Return each line of the records holding the string "documentclass".

(Source texts of formatted documents)
%%

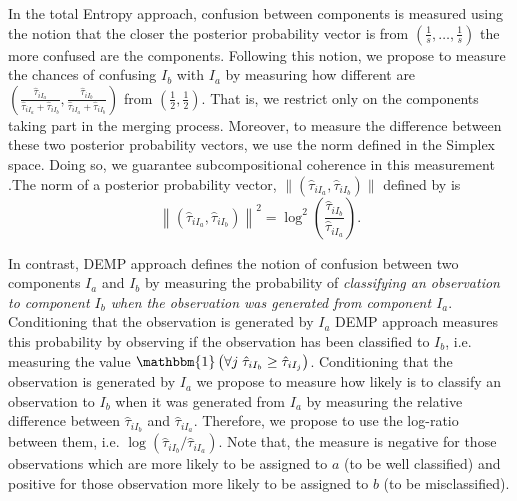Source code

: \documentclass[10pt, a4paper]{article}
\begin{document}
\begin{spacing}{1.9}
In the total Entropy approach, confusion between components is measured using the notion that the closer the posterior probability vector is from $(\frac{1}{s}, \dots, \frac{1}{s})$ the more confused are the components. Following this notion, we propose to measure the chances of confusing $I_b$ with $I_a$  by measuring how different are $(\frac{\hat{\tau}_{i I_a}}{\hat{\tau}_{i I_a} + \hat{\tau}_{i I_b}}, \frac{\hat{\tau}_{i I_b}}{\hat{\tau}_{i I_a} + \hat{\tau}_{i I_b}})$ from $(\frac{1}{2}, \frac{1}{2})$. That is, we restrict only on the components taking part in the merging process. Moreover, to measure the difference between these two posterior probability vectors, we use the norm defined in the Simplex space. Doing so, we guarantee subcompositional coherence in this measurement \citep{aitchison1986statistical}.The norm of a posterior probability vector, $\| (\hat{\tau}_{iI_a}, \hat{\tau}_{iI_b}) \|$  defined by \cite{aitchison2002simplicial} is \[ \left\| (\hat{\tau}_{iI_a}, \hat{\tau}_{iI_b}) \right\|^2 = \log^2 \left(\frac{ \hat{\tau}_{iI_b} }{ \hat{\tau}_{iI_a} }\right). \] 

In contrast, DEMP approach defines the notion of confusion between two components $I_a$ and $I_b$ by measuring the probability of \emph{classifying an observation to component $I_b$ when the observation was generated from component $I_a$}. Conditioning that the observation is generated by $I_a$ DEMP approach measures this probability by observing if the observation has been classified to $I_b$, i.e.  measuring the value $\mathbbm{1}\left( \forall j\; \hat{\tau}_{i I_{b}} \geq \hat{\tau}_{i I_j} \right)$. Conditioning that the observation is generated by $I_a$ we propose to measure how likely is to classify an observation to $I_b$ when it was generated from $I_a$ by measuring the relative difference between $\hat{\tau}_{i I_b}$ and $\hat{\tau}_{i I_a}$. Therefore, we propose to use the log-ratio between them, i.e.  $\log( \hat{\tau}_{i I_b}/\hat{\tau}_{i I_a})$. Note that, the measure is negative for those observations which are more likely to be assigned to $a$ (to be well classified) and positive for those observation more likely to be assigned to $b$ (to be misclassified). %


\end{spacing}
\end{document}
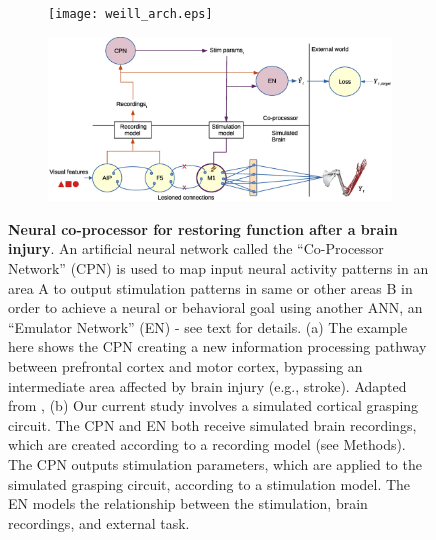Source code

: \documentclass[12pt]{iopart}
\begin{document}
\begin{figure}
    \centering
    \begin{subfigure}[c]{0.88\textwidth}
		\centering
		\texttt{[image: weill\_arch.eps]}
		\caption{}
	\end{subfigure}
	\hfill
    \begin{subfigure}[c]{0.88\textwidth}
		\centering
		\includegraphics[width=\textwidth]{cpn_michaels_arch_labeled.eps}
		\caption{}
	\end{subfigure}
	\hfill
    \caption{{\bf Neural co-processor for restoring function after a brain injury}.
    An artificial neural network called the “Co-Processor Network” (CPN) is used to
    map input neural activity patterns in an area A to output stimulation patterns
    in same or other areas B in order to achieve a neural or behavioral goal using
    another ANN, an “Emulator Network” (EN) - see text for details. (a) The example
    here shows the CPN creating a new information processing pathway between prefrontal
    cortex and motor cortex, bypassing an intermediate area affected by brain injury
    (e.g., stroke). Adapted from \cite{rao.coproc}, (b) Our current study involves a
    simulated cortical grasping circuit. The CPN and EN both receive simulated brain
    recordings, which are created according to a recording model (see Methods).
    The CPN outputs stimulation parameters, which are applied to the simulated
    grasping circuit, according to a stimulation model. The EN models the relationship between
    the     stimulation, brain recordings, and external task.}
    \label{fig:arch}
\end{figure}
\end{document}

%%

*RESPONSE TO THE EXERCISE*:
: \documentclass[10pt, a4paper]{article}
: \documentclass[12pt]{iopart}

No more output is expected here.